__EXERCISE__: Filter this data down to the lines that hold "title", and copy them.

__RECORD EXTRACTS__:

○ ○ ○ ○

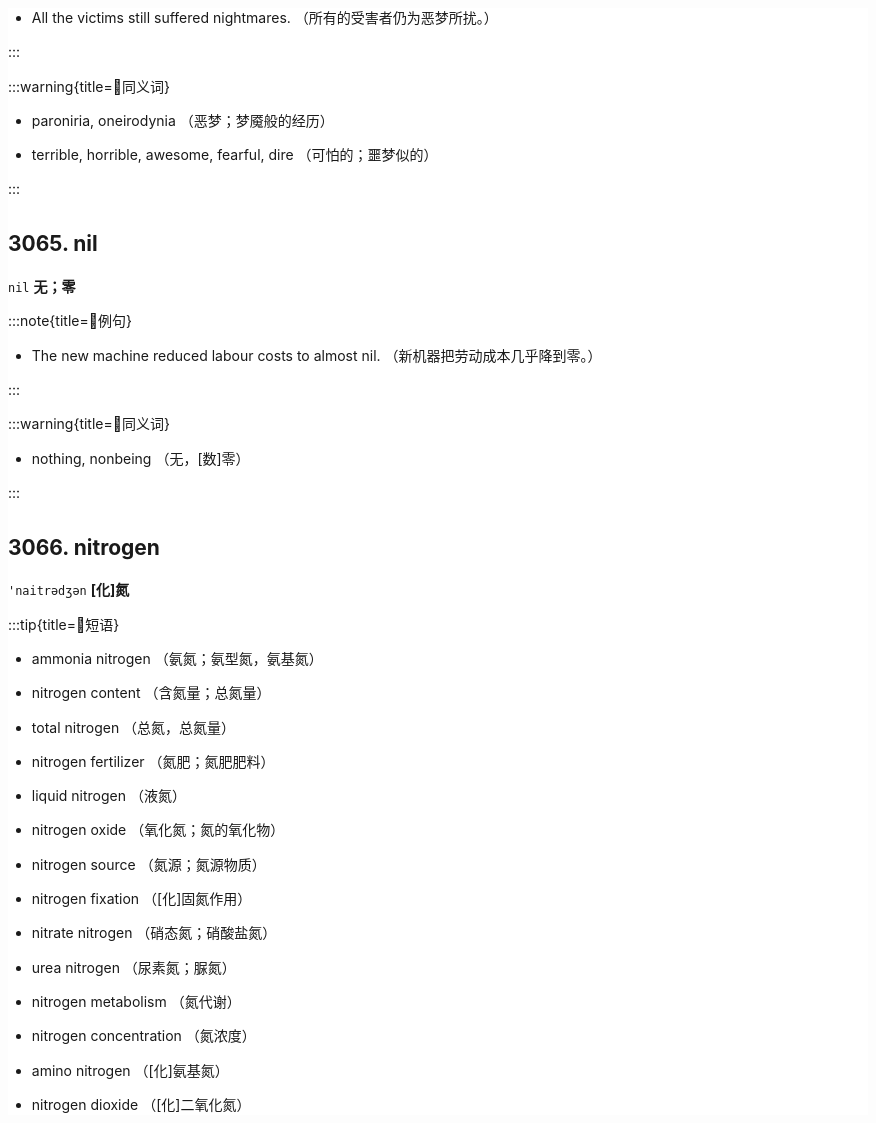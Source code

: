 - All the victims still suffered nightmares. （所有的受害者仍为恶梦所扰。）

:::

:::warning{title=🤔同义词}

- paroniria, oneirodynia （恶梦；梦魇般的经历）

- terrible, horrible, awesome, fearful, dire （可怕的；噩梦似的）

:::


## 3065. nil

`nil`  **无；零**

:::note{title=🎤例句}

- The new machine reduced labour costs to almost nil. （新机器把劳动成本几乎降到零。）

:::

:::warning{title=🤔同义词}

- nothing, nonbeing （无，[数]零）

:::


## 3066. nitrogen

`'naitrədʒən`  **[化]氮**

:::tip{title=🤩短语}

- ammonia nitrogen （氨氮；氨型氮，氨基氮）

- nitrogen content （含氮量；总氮量）

- total nitrogen （总氮，总氮量）

- nitrogen fertilizer （氮肥；氮肥肥料）

- liquid nitrogen （液氮）

- nitrogen oxide （氧化氮；氮的氧化物）

- nitrogen source （氮源；氮源物质）

- nitrogen fixation （[化]固氮作用）

- nitrate nitrogen （硝态氮；硝酸盐氮）

- urea nitrogen （尿素氮；脲氮）

- nitrogen metabolism （氮代谢）

- nitrogen concentration （氮浓度）

- amino nitrogen （[化]氨基氮）

- nitrogen dioxide （[化]二氧化氮）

○ ○ ○ ○

__TASK OUTPUT__:
:::warning{title=🤔同义词}
:::note{title=🎤例句}
:::warning{title=🤔同义词}
:::tip{title=🤩短语}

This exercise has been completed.